Researchers have found that a spam campaign has revised its methods to add an extensive commodity remote access trojans or RATs and geolocation filtering to evade being detected by authorities. The said spam campaign focuses on distributing spear-phishing emails towards South American organizations.
According to security researchers, the attacks were attributed to an advanced persistent threat or APT that is trailed as APT-C-36 or Blind Eagle. APT-C-36 is an alleged espionage group from South America known for targeting Colombian government organizations and firms across financial, manufacturing, and petroleum divisions. The group has been active since 2018.

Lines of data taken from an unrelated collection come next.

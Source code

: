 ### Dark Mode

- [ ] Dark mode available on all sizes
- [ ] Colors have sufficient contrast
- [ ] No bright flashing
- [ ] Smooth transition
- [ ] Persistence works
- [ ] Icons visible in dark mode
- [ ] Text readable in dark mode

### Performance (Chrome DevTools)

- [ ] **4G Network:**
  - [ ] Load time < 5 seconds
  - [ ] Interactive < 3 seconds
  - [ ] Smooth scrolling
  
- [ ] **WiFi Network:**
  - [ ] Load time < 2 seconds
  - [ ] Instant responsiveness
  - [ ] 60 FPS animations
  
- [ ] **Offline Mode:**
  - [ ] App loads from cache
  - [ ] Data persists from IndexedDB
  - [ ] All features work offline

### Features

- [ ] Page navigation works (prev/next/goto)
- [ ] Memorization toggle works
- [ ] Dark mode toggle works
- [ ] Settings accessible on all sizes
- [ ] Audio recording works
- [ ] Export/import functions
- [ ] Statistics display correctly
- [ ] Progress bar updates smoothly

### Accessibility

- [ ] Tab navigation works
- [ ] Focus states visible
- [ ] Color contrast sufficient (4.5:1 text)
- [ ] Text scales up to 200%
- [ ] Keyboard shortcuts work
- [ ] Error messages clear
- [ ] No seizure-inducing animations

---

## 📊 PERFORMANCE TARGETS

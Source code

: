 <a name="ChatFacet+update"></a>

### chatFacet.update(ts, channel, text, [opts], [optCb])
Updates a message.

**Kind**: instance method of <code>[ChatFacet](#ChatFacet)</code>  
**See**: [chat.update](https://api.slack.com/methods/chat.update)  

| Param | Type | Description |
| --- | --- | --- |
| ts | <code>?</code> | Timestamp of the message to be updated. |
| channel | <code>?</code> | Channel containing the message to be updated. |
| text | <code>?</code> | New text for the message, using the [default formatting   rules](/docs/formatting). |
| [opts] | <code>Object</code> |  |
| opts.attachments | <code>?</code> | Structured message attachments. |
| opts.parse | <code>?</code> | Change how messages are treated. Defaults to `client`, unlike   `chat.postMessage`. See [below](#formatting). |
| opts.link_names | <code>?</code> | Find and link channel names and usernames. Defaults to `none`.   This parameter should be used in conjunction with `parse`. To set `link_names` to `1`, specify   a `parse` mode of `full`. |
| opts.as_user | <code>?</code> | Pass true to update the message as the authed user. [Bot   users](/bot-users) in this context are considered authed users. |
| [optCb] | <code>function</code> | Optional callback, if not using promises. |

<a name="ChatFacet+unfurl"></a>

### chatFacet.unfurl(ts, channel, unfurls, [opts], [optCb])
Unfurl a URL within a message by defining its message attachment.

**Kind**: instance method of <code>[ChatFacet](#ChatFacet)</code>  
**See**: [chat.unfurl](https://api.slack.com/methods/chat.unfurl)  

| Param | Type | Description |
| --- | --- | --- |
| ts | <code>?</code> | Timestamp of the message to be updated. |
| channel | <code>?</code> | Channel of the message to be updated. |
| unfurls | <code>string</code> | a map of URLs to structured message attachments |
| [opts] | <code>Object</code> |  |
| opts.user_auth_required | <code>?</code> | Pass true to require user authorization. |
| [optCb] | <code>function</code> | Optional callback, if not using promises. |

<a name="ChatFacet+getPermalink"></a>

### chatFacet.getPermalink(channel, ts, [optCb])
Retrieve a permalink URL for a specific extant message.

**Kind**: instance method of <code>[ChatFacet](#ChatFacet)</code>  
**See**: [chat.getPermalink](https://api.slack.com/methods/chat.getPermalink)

The chain of the infection begins when the recipients of the spam message open a trap in the format of a PDF or Word document that declares to be a seizure order bound to their bank accounts and then click a link generated from a URL shortener service. It is initially being spread through scam emails by posing as Colombian government agencies like the National Directorate of Taxes and Customs or DIAN.

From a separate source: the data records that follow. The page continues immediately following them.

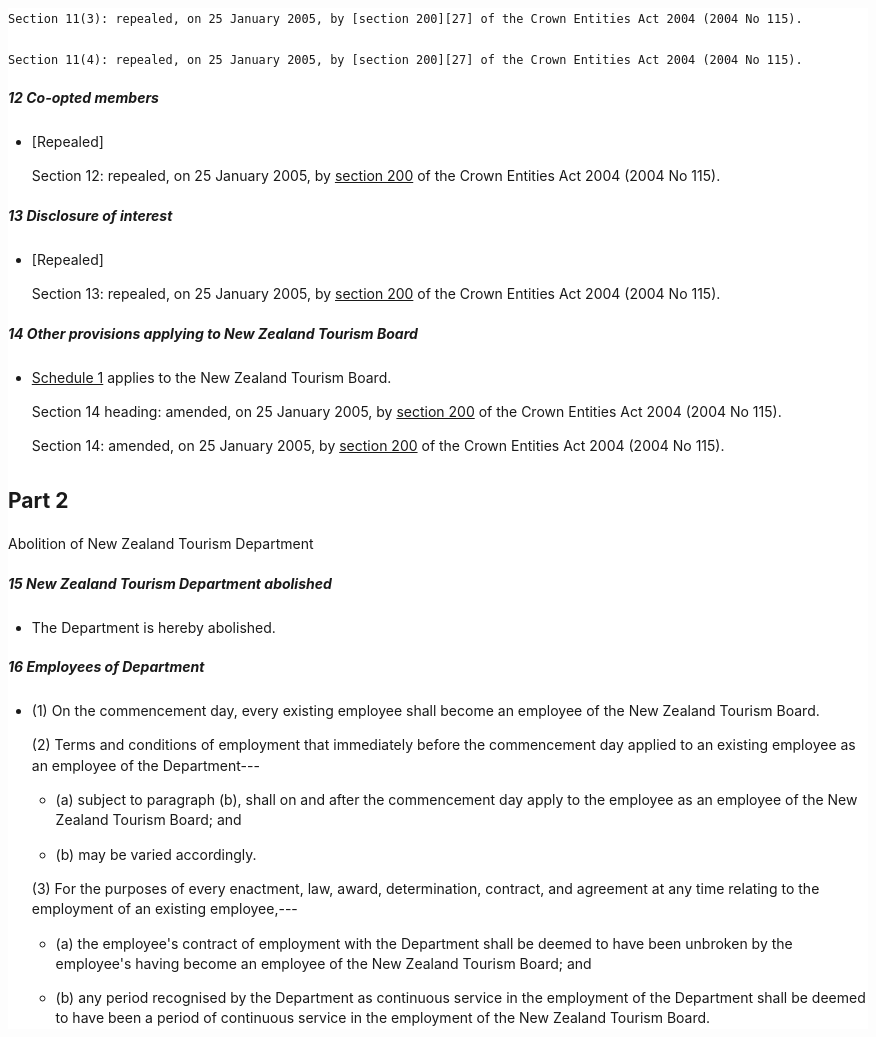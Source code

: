     Section 11(3): repealed, on 25 January 2005, by [section 200][27] of the Crown Entities Act 2004 (2004 No 115).
    
    Section 11(4): repealed, on 25 January 2005, by [section 200][27] of the Crown Entities Act 2004 (2004 No 115).

##### 12 Co-opted members
    
*   \[Repealed\]
    
    Section 12: repealed, on 25 January 2005, by [section 200][27] of the Crown Entities Act 2004 (2004 No 115).

##### 13 Disclosure of interest
    
*   \[Repealed\]
    
    Section 13: repealed, on 25 January 2005, by [section 200][27] of the Crown Entities Act 2004 (2004 No 115).

##### 14 Other provisions applying to New Zealand Tourism Board
    
*   [Schedule 1][23] applies to the New Zealand Tourism Board.
    
    Section 14 heading: amended, on 25 January 2005, by [section 200][27] of the Crown Entities Act 2004 (2004 No 115).
    
    Section 14: amended, on 25 January 2005, by [section 200][27] of the Crown Entities Act 2004 (2004 No 115).

## Part 2  
Abolition of New Zealand Tourism Department

##### 15 New Zealand Tourism Department abolished
    
*   The Department is hereby abolished.

##### 16 Employees of Department
    
*   (1) On the commencement day, every existing employee shall become an employee of the New Zealand Tourism Board.
    
    (2) Terms and conditions of employment that immediately before the commencement day applied to an existing employee as an employee of the Department---
        
    *   (a) subject to paragraph (b), shall on and after the commencement day apply to the employee as an employee of the New Zealand Tourism Board; and
    
    *   (b) may be varied accordingly.
    
    (3) For the purposes of every enactment, law, award, determination, contract, and agreement at any time relating to the employment of an existing employee,---
        
    *   (a) the employee's contract of employment with the Department shall be deemed to have been unbroken by the employee's having become an employee of the New Zealand Tourism Board; and
    
    *   (b) any period recognised by the Department as continuous service in the employment of the Department shall be deemed to have been a period of continuous service in the employment of the New Zealand Tourism Board.
    

[0]: http://www.legislation.govt.nz/act/public/1991/0110/latest/link.aspx?id=DLM2998524
[1]: http://www.legislation.govt.nz/act/public/1991/0110/latest/whole.html#DLM249327
[2]: http://www.legislation.govt.nz/act/public/1991/0110/latest/whole.html#DLM249329
[3]: http://www.legislation.govt.nz/act/public/1991/0110/latest/whole.html#DLM249330
[4]: http://www.legislation.govt.nz/act/public/1991/0110/latest/whole.html#DLM249331
[5]: http://www.legislation.govt.nz/act/public/1991/0110/latest/whole.html#DLM249332
[6]: http://www.legislation.govt.nz/act/public/1991/0110/latest/whole.html#DLM249356
[7]: http://www.legislation.govt.nz/act/public/1991/0110/latest/whole.html#DLM249362
[8]: http://www.legislation.govt.nz/act/public/1991/0110/latest/whole.html#DLM249364
[9]: http://www.legislation.govt.nz/act/public/1991/0110/latest/whole.html#DLM249366
[10]: http://www.legislation.govt.nz/act/public/1991/0110/latest/whole.html#DLM249370
[11]: http://www.legislation.govt.nz/act/public/1991/0110/latest/whole.html#DLM249375
[12]: http://www.legislation.govt.nz/act/public/1991/0110/latest/whole.html#DLM249377
[13]: http://www.legislation.govt.nz/act/public/1991/0110/latest/whole.html#DLM249380
[14]: http://www.legislation.govt.nz/act/public/1991/0110/latest/whole.html#DLM249384
[15]: http://www.legislation.govt.nz/act/public/1991/0110/latest/whole.html#DLM249386
[16]: http://www.legislation.govt.nz/act/public/1991/0110/latest/whole.html#DLM249388
[17]: http://www.legislation.govt.nz/act/public/1991/0110/latest/whole.html#DLM249390
[18]: http://www.legislation.govt.nz/act/public/1991/0110/latest/whole.html#DLM249391
[19]: http://www.legislation.govt.nz/act/public/1991/0110/latest/whole.html#DLM249392
[20]: http://www.legislation.govt.nz/act/public/1991/0110/latest/whole.html#DLM249394
[21]: http://www.legislation.govt.nz/act/public/1991/0110/latest/whole.html#DLM249395
[22]: http://www.legislation.govt.nz/act/public/1991/0110/latest/whole.html#DLM249396
[23]: http://www.legislation.govt.nz/act/public/1991/0110/latest/whole.html#DLM249397
[24]: http://www.legislation.govt.nz/act/public/1991/0110/latest/whole.html#DLM249745
[25]: http://www.legislation.govt.nz/act/public/1991/0110/latest/whole.html#DLM249757
[26]: http://www.legislation.govt.nz/act/public/1991/0110/latest/link.aspx?id=DLM329649
[27]: http://www.legislation.govt.nz/act/public/1991/0110/latest/link.aspx?id=DLM331111
[28]: http://www.legislation.govt.nz/act/public/1991/0110/latest/link.aspx?id=DLM329641
[29]: http://www.legislation.govt.nz/act/public/1991/0110/latest/link.aspx?id=DLM329630
[30]: http://www.legislation.govt.nz/act/public/1991/0110/latest/link.aspx?id=DLM5327162
[31]: http://www.legislation.govt.nz/act/public/1991/0110/latest/link.aspx?id=DLM446395
[32]: http://www.legislation.govt.nz/act/public/1991/0110/latest/link.aspx?id=DLM446842
[33]: http://www.legislation.govt.nz/act/public/1991/0110/latest/link.aspx?id=DLM446000
[34]: http://www.legislation.govt.nz/act/public/1991/0110/latest/link.aspx?id=DLM1523176
[35]: http://www.legislation.govt.nz/act/public/1991/0110/latest/link.aspx?id=DLM348782
[36]: http://www.legislation.govt.nz/act/public/1991/0110/latest/link.aspx?id=DLM444304
[37]: http://www.legislation.govt.nz/act/public/1991/0110/latest/link.aspx?id=DLM130706
[38]: http://www.legislation.govt.nz/act/public/1991/0110/latest/link.aspx?id=DLM175060
[39]: http://www.legislation.govt.nz/act/public/1991/0110/latest/link.aspx?id=DLM163182
[40]: http://www.legislation.govt.nz/act/public/1991/0110/latest/link.aspx?id=DLM2998516
[41]: http://www.legislation.govt.nz/act/public/1991/0110/latest/link.aspx?id=DLM2998515
[42]: http://www.legislation.govt.nz/act/public/1991/0110/latest/link.aspx?id=DLM2998532
[43]: http://www.pco.parliament.govt.nz/editorial-conventions/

Researchers added that the URL shorteners can target geographical locations, which means that if a victim from a country that is not targeted by the criminals clicks the link, a legitimate website will be opened for them. The utilization of the URL shorteners can detect major VPN services so users can still be redirected to authentic websites rather than towards the infected links.
The users or spam victims who meet the location criteria will be redirected to a file hosting server that automatically downloads a password-protected archive.

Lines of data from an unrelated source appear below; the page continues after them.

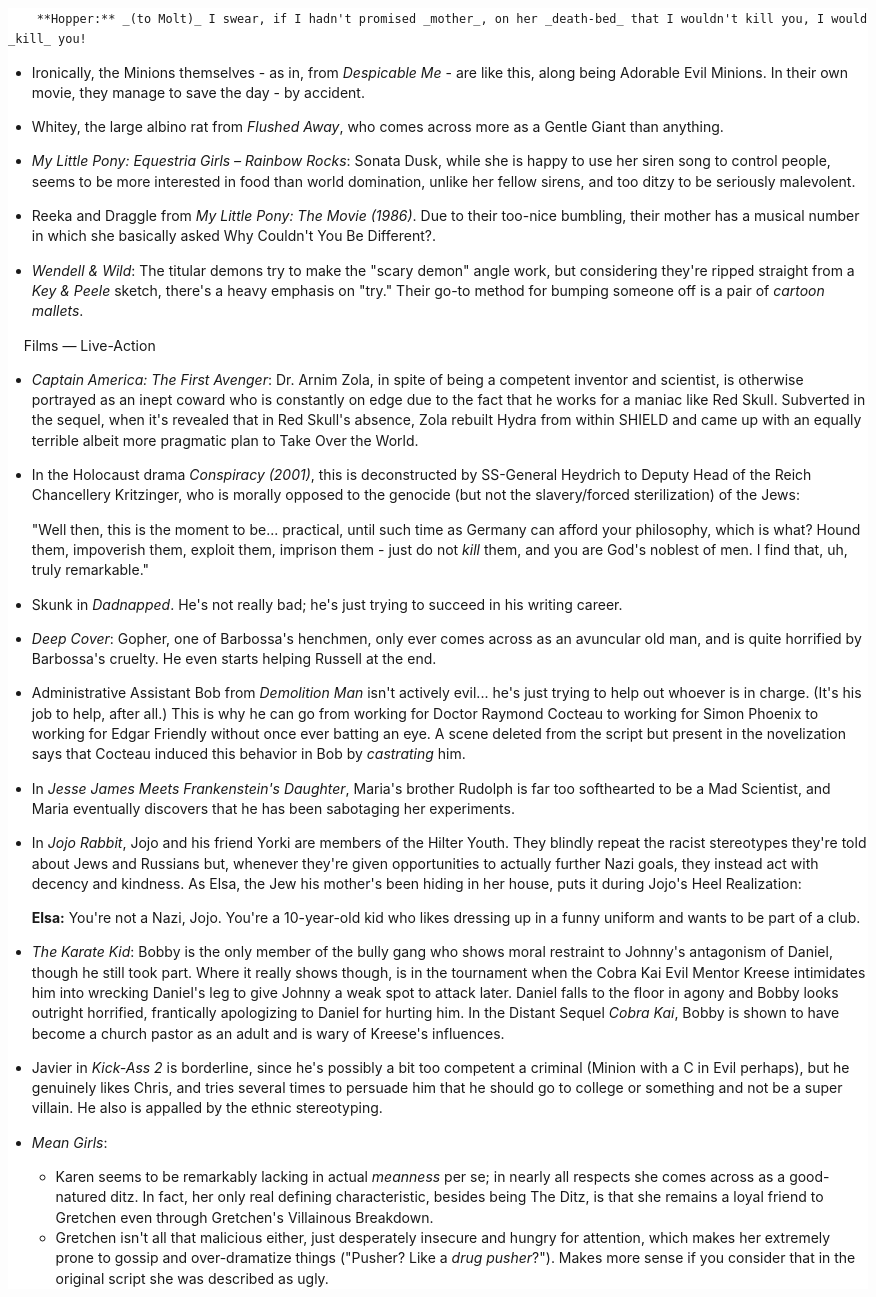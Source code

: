         **Hopper:** _(to Molt)_ I swear, if I hadn't promised _mother_, on her _death-bed_ that I wouldn't kill you, I would _kill_ you!
        
-   Ironically, the Minions themselves - as in, from _Despicable Me_ - are like this, along being Adorable Evil Minions. In their own movie, they manage to save the day - by accident.
-   Whitey, the large albino rat from _Flushed Away_, who comes across more as a Gentle Giant than anything.

-   _My Little Pony: Equestria Girls – Rainbow Rocks_: Sonata Dusk, while she is happy to use her siren song to control people, seems to be more interested in food than world domination, unlike her fellow sirens, and too ditzy to be seriously malevolent.
-   Reeka and Draggle from _My Little Pony: The Movie (1986)_. Due to their too-nice bumbling, their mother has a musical number in which she basically asked Why Couldn't You Be Different?.
-   _Wendell & Wild_: The titular demons try to make the "scary demon" angle work, but considering they're ripped straight from a _Key & Peele_ sketch, there's a heavy emphasis on "try." Their go-to method for bumping someone off is a pair of _cartoon mallets_.

    Films — Live-Action 

-   _Captain America: The First Avenger_: Dr. Arnim Zola, in spite of being a competent inventor and scientist, is otherwise portrayed as an inept coward who is constantly on edge due to the fact that he works for a maniac like Red Skull. Subverted in the sequel, when it's revealed that in Red Skull's absence, Zola rebuilt Hydra from within SHIELD and came up with an equally terrible albeit more pragmatic plan to Take Over the World.
-   In the Holocaust drama _Conspiracy (2001)_, this is deconstructed by SS-General Heydrich to Deputy Head of the Reich Chancellery Kritzinger, who is morally opposed to the genocide (but not the slavery/forced sterilization) of the Jews:
    
    "Well then, this is the moment to be... practical, until such time as Germany can afford your philosophy, which is what? Hound them, impoverish them, exploit them, imprison them - just do not _kill_ them, and you are God's noblest of men. I find that, uh, truly remarkable."
    
-   Skunk in _Dadnapped_. He's not really bad; he's just trying to succeed in his writing career.

-   _Deep Cover_: Gopher, one of Barbossa's henchmen, only ever comes across as an avuncular old man, and is quite horrified by Barbossa's cruelty. He even starts helping Russell at the end.
-   Administrative Assistant Bob from _Demolition Man_ isn't actively evil... he's just trying to help out whoever is in charge. (It's his job to help, after all.) This is why he can go from working for Doctor Raymond Cocteau to working for Simon Phoenix to working for Edgar Friendly without once ever batting an eye. A scene deleted from the script but present in the novelization says that Cocteau induced this behavior in Bob by _castrating_ him.
-   In _Jesse James Meets Frankenstein's Daughter_, Maria's brother Rudolph is far too softhearted to be a Mad Scientist, and Maria eventually discovers that he has been sabotaging her experiments.
-   In _Jojo Rabbit_, Jojo and his friend Yorki are members of the Hilter Youth. They blindly repeat the racist stereotypes they're told about Jews and Russians but, whenever they're given opportunities to actually further Nazi goals, they instead act with decency and kindness. As Elsa, the Jew his mother's been hiding in her house, puts it during Jojo's Heel Realization:
    
    **Elsa:** You're not a Nazi, Jojo. You're a 10-year-old kid who likes dressing up in a funny uniform and wants to be part of a club.
    
-   _The Karate Kid_: Bobby is the only member of the bully gang who shows moral restraint to Johnny's antagonism of Daniel, though he still took part. Where it really shows though, is in the tournament when the Cobra Kai Evil Mentor Kreese intimidates him into wrecking Daniel's leg to give Johnny a weak spot to attack later. Daniel falls to the floor in agony and Bobby looks outright horrified, frantically apologizing to Daniel for hurting him. In the Distant Sequel _Cobra Kai_, Bobby is shown to have become a church pastor as an adult and is wary of Kreese's influences.
-   Javier in _Kick-Ass 2_ is borderline, since he's possibly a bit too competent a criminal (Minion with a C in Evil perhaps), but he genuinely likes Chris, and tries several times to persuade him that he should go to college or something and not be a super villain. He also is appalled by the ethnic stereotyping.
-   _Mean Girls_:
    -   Karen seems to be remarkably lacking in actual _meanness_ per se; in nearly all respects she comes across as a good-natured ditz. In fact, her only real defining characteristic, besides being The Ditz, is that she remains a loyal friend to Gretchen even through Gretchen's Villainous Breakdown.
    -   Gretchen isn't all that malicious either, just desperately insecure and hungry for attention, which makes her extremely prone to gossip and over-dramatize things ("Pusher? Like a _drug pusher_?"). Makes more sense if you consider that in the original script she was described as ugly.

The password to this is mentioned in the email sent to them, which will begin to carry out the BitRAT trojan – a C++-based remote access malware that originated last August 2020.
The majority of the campaign’s affected industries in Colombia include energy, oil, gas, financial, government, telecommunications, and healthcare. A smaller portion of these industries may also come from other countries such as Panama, Ecuador, and Spain.
As stated by researchers, the APT-C-36 group targets their victims based on location and their financial standing.